Loss is calculated by using softmax cross entropy.
"""
def __init__(self,
hidden_units,
feature_columns,
model_dir=None,
n_classes=2,
weight_column=None,
label_vocabulary=None,
optimizer='Adagrad',
activation_fn=nn.relu,
dropout=None,
input_layer_partitioner=None,
config=None):
"""Initializes a `DNNClassifier` instance.
Args:
hidden_units: Iterable of number hidden units per layer. All layers are
fully connected. Ex. `[64, 32]` means first layer has 64 nodes and
second one has 32.
feature_columns: An iterable containing all the feature columns used by
the model. All items in the set should be instances of classes derived
from `_FeatureColumn`.
model_dir: Directory to save model parameters, graph and etc. This can
also be used to load checkpoints from the directory into a estimator to
continue training a previously saved model.

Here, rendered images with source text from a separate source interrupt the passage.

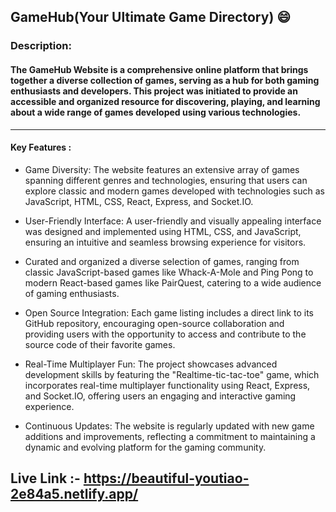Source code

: ## GameHub(Your Ultimate Game Directory) 😄

### Description:

#### The GameHub Website is a comprehensive online platform that brings together a diverse collection of games, serving as a hub for both gaming enthusiasts and developers. This project was initiated to provide an accessible and organized resource for discovering, playing, and learning about a wide range of games developed using various technologies.

---

#### Key Features :

- Game Diversity: The website features an extensive array of games spanning different genres and technologies, ensuring that users can explore classic and modern games developed with technologies such as JavaScript, HTML, CSS, React, Express, and Socket.IO.

- User-Friendly Interface: A user-friendly and visually appealing interface was designed and implemented using HTML, CSS, and JavaScript, ensuring an intuitive and seamless browsing experience for visitors.

- Curated and organized a diverse selection of games, ranging from classic JavaScript-based games like Whack-A-Mole and Ping Pong to modern React-based games like PairQuest, catering to a wide audience of gaming enthusiasts.

- Open Source Integration: Each game listing includes a direct link to its GitHub repository, encouraging open-source collaboration and providing users with the opportunity to access and contribute to the source code of their favorite games.

- Real-Time Multiplayer Fun: The project showcases advanced development skills by featuring the "Realtime-tic-tac-toe" game, which incorporates real-time multiplayer functionality using React, Express, and Socket.IO, offering users an engaging and interactive gaming experience.

- Continuous Updates: The website is regularly updated with new game additions and improvements, reflecting a commitment to maintaining a dynamic and evolving platform for the gaming community.

## Live Link :- https://beautiful-youtiao-2e84a5.netlify.app/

n_classes: Number of label classes. Defaults to 2, namely binary
classification. Must be > 1.
weight_column: A string or a `_NumericColumn` created by
`tf.feature_column.numeric_column` defining feature column representing
weights. It is used to down weight or boost examples during training. It
will be multiplied by the loss of the example. If it is a string, it is
used as a key to fetch weight tensor from the `features`. If it is a
`_NumericColumn`, raw tensor is fetched by key `weight_column.key`,
then weight_column.normalizer_fn is applied on it to get weight tensor.
label_vocabulary: A list of strings represents possible label values. If
given, labels must be string type and have any value in
`label_vocabulary`. If it is not given, that means labels are
already encoded as integer or float within [0, 1] for `n_classes=2` and
encoded as integer values in {0, 1,..., n_classes-1} for `n_classes`>2 .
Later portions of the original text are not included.